Apresentação Científica do Centro de Genética Humana Instituto Nacional de Saúde Dr. Ricardo Jorge (INSA)
Split hand-split foot malformation (SHFM) or ectrodactyly, is a heterogeneous congenital defect of digit formation. The aim of this study is the mapping of the breakpoints and detailed molecular characterization of the candidate genes for an isolated form of bilateral split foot malformation (SFM) and for a syndromic form (holoprosencephaly, hypertelorism, and ectrodactyly syndrome (HHES)) both associated with de novo apparently balanced chromosome translocations involving the same chromosome 2q14.2 subband, [t(2;11)(q14.2;q14.2)] and [t(2;4)(q14.2;q35)], respectively.
Breakpoints were mapped by fluorescence in situ hybridisation (FISH) using BAC clones. Where possible, these breakpoints were further delimited using PCR fragments as FISH probes. The identified candidate genes were screened for pathogenic mutations by direct sequencing.

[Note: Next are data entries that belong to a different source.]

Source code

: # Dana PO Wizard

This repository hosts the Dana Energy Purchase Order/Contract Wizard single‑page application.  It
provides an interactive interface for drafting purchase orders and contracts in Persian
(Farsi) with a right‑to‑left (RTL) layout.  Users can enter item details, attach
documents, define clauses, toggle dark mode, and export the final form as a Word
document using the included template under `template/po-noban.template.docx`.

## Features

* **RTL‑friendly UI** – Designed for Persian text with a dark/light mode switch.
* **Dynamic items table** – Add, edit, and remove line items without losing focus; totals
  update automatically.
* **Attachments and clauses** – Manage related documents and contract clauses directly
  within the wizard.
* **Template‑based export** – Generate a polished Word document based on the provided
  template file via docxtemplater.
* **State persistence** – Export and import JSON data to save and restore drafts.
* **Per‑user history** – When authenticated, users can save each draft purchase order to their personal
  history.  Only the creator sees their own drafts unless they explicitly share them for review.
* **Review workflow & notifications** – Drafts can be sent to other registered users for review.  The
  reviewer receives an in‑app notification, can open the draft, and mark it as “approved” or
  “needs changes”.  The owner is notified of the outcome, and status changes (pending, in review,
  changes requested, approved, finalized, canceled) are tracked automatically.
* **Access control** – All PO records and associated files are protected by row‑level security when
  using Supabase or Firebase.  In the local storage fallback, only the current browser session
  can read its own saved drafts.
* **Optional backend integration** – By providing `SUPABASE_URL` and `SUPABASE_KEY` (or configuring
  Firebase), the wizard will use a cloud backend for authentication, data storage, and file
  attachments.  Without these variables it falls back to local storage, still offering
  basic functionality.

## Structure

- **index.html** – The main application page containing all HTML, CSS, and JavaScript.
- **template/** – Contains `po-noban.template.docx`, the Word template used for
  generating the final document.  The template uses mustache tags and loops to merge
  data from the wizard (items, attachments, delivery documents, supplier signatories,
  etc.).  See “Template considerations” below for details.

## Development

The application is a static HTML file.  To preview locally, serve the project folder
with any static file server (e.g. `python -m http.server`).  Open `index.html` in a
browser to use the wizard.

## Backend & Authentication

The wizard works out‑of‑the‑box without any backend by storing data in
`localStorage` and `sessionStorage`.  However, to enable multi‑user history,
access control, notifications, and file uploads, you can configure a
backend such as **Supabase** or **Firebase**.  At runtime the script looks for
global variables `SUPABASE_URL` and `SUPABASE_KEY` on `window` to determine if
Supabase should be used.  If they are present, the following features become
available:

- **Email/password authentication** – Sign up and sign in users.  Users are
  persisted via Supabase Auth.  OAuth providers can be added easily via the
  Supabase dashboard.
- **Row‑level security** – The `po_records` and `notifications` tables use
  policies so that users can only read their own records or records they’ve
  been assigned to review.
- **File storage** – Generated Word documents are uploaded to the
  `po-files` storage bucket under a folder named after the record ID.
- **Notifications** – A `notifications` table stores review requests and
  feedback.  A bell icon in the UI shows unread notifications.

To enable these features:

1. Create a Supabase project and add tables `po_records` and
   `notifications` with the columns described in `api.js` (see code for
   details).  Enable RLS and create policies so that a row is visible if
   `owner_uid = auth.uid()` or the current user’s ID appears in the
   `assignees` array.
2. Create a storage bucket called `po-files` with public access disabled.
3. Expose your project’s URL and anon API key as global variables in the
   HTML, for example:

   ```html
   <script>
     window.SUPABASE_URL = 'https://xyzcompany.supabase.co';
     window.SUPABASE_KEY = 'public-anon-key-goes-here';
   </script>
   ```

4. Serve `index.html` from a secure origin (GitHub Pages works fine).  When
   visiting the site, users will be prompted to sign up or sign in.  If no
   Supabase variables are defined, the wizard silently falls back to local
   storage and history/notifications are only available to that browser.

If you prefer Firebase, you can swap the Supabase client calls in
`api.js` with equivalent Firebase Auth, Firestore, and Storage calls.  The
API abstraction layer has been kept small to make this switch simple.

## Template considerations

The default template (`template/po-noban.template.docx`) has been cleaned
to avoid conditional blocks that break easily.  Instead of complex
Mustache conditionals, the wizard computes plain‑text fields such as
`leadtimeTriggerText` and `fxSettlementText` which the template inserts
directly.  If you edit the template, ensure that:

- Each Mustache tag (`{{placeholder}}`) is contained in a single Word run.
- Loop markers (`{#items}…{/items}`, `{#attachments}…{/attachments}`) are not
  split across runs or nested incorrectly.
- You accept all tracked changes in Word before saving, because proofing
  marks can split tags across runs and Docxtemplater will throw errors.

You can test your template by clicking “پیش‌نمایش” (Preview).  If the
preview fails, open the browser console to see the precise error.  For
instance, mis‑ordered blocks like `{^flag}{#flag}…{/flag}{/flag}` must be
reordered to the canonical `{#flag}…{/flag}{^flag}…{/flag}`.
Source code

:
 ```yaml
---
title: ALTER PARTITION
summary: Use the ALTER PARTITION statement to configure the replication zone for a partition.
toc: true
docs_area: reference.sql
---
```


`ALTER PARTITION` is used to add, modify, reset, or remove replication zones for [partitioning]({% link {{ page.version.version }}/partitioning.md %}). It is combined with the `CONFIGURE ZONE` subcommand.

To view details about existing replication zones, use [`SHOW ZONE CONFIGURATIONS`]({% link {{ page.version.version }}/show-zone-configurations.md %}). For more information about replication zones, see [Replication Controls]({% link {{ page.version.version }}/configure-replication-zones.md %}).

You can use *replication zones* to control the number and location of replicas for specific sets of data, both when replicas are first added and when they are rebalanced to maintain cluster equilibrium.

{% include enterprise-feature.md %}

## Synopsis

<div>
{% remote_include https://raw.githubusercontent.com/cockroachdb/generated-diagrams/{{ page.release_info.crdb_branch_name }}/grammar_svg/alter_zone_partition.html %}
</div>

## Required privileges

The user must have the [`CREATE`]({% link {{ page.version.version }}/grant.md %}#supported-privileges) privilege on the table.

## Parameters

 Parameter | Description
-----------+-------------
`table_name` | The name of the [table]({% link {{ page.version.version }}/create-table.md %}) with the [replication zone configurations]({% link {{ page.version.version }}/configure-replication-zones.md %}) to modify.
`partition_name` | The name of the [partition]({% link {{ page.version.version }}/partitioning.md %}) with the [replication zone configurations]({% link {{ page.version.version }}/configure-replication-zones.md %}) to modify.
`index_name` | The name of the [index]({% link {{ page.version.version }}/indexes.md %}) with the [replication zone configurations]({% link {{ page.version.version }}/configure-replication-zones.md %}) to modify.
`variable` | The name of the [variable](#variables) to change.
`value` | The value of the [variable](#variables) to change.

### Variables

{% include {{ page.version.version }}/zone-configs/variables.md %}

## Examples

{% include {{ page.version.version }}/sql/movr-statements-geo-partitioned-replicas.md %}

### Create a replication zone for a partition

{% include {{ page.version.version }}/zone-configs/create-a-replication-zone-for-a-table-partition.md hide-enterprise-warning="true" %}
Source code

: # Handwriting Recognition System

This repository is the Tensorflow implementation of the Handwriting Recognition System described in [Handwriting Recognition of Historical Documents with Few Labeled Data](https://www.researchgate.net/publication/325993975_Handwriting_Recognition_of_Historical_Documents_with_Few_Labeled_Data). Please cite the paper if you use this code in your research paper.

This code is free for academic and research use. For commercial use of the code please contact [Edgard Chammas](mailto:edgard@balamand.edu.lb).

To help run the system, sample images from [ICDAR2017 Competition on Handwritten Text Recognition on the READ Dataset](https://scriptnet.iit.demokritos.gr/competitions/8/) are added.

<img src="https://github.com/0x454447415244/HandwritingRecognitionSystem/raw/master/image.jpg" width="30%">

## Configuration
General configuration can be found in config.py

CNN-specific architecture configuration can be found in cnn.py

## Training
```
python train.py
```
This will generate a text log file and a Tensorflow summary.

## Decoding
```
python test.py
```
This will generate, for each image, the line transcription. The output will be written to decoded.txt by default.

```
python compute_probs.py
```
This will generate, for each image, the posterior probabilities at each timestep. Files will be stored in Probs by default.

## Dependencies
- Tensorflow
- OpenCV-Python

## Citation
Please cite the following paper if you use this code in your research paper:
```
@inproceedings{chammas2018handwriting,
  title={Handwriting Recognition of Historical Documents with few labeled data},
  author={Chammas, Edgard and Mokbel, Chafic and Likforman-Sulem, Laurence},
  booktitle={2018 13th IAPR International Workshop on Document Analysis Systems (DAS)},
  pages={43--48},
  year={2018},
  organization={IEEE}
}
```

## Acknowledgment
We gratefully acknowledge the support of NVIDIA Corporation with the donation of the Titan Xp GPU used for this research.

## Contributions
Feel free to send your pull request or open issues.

The SFM associated chromosome 2 breakpoint was localised at 120.9Mb, between the two main candidate genes, GLI-Kruppel family member GLI2 (GLI2) and inhibin beta B (INHBB). No clearly pathogenic mutation was identified in these. The second breakpoint associated with HHES was mapped 2.5Mb proximal at 118.4Mb and the candidate genes identified from this region were the insulin induced protein 2 (INSG2) and the homeobox protein engrailed-1 (EN1).
We have confirmed the presence of a new SHFM7 locus in the intergenic region between INHBB and GLI2. Furthermore, a locus for HHES is proposed 2.5Mb proximal to the previous one. The molecular mechanism proposed for these congenital anomalies is a sequence of alterations induced by the positional effects introduced by the translocations leading to dominant spatio-temporal misregulation of the candidate genes expression.